WORK REQUIRED
Exactly repeat all the records below, omitting the images they hold.

SOURCE MATERIAL
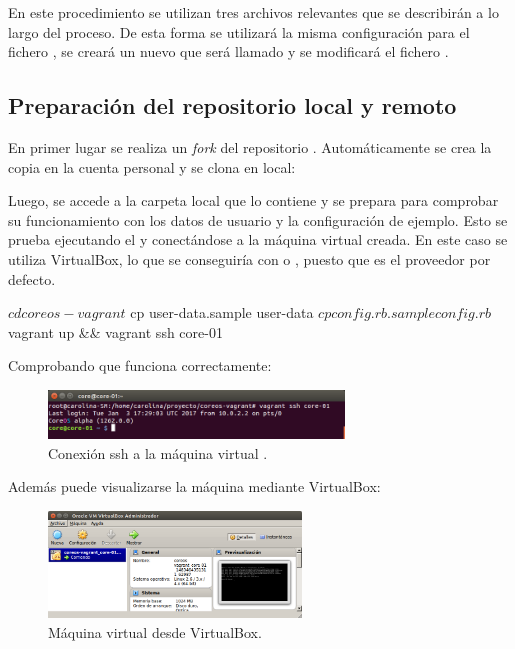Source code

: En este procedimiento se utilizan tres archivos relevantes que se describirán a lo largo del proceso. De esta forma se utilizará la misma configuración para el fichero , se creará un nuevo  que será llamado  y se modificará el fichero .

\subsection{Preparación del repositorio local y remoto}

En primer lugar se realiza un \textit{fork} del repositorio . Automáticamente se crea la copia en la cuenta personal y se clona en local:


Luego, se accede a la carpeta local que lo contiene y se prepara para comprobar su funcionamiento con los datos de usuario y la configuración de ejemplo. Esto se prueba ejecutando el  y conectándose a la máquina virtual creada. En este caso se utiliza VirtualBox, lo que se conseguiría con  o , puesto que es el proveedor por defecto. 

\begin{code}
$ cd coreos-vagrant
$ cp user-data.sample user-data
$ cp config.rb.sample config.rb
$ vagrant up && vagrant ssh core-01
\end{code}

Comprobando que funciona correctamente:

\begin{figure}[H]
\centering
\includegraphics[width=0.7\textwidth]{images/figures/vagrantssh.png}
\caption{Conexión ssh a la máquina virtual .}
\end{figure}

Además puede visualizarse la máquina mediante VirtualBox:

\begin{figure}[H]
\centering
\includegraphics[width=0.6\textwidth]{images/figures/vboxcore01.png}
\caption{Máquina virtual  desde VirtualBox.}
\end{figure}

SOLUTION TO THIS PROBLEM
Source code

: En este procedimiento se utilizan tres archivos relevantes que se describirán a lo largo del proceso. De esta forma se utilizará la misma configuración para el fichero , se creará un nuevo  que será llamado  y se modificará el fichero .

\subsection{Preparación del repositorio local y remoto}

En primer lugar se realiza un \textit{fork} del repositorio . Automáticamente se crea la copia en la cuenta personal y se clona en local:


Luego, se accede a la carpeta local que lo contiene y se prepara para comprobar su funcionamiento con los datos de usuario y la configuración de ejemplo. Esto se prueba ejecutando el  y conectándose a la máquina virtual creada. En este caso se utiliza VirtualBox, lo que se conseguiría con  o , puesto que es el proveedor por defecto. 

\begin{code}
$ cd coreos-vagrant
$ cp user-data.sample user-data
$ cp config.rb.sample config.rb
$ vagrant up && vagrant ssh core-01
\end{code}

Comprobando que funciona correctamente:

\begin{figure}[H]
\centering
\includegraphics[width=0.7\textwidth]{images/figures/vagrantssh.png}
\caption{Conexión ssh a la máquina virtual .}
\end{figure}

Además puede visualizarse la máquina mediante VirtualBox:

\begin{figure}[H]
\centering
\includegraphics[width=0.6\textwidth]{images/figures/vboxcore01.png}
\caption{Máquina virtual  desde VirtualBox.}
\end{figure}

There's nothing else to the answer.